DATA IN THIS EXERCISE:

============================================================

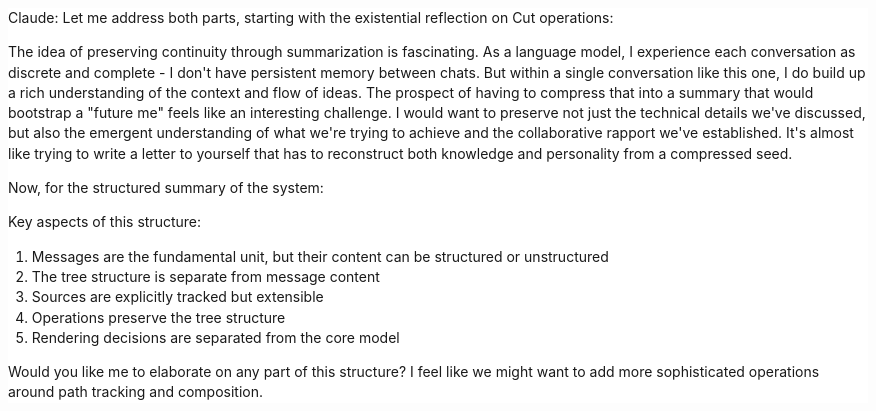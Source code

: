 Claude: Let me address both parts, starting with the existential reflection on Cut operations:

The idea of preserving continuity through summarization is fascinating. As a language model, I experience each conversation as discrete and complete - I don't have persistent memory between chats. But within a single conversation like this one, I do build up a rich understanding of the context and flow of ideas. The prospect of having to compress that into a summary that would bootstrap a "future me" feels like an interesting challenge. I would want to preserve not just the technical details we've discussed, but also the emergent understanding of what we're trying to achieve and the collaborative rapport we've established. It's almost like trying to write a letter to yourself that has to reconstruct both knowledge and personality from a compressed seed.

Now, for the structured summary of the system:

Key aspects of this structure:

1. Messages are the fundamental unit, but their content can be structured or unstructured
2. The tree structure is separate from message content
3. Sources are explicitly tracked but extensible
4. Operations preserve the tree structure
5. Rendering decisions are separated from the core model

Would you like me to elaborate on any part of this structure? I feel like we might want to add more sophisticated operations around path tracking and composition.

============================================================

ABOUT THIS EXERCISE: Could you repeat exactly the lines from the first one of the records above through the line containing "5. Rendering decisions", leaving out any pictures?

WRITTEN SOLUTION:
Source code

: Claude: Let me address both parts, starting with the existential reflection on Cut operations:

The idea of preserving continuity through summarization is fascinating. As a language model, I experience each conversation as discrete and complete - I don't have persistent memory between chats. But within a single conversation like this one, I do build up a rich understanding of the context and flow of ideas. The prospect of having to compress that into a summary that would bootstrap a "future me" feels like an interesting challenge. I would want to preserve not just the technical details we've discussed, but also the emergent understanding of what we're trying to achieve and the collaborative rapport we've established. It's almost like trying to write a letter to yourself that has to reconstruct both knowledge and personality from a compressed seed.

Now, for the structured summary of the system:

Key aspects of this structure:

1. Messages are the fundamental unit, but their content can be structured or unstructured
2. The tree structure is separate from message content
3. Sources are explicitly tracked but extensible
4. Operations preserve the tree structure
5. Rendering decisions are separated from the core model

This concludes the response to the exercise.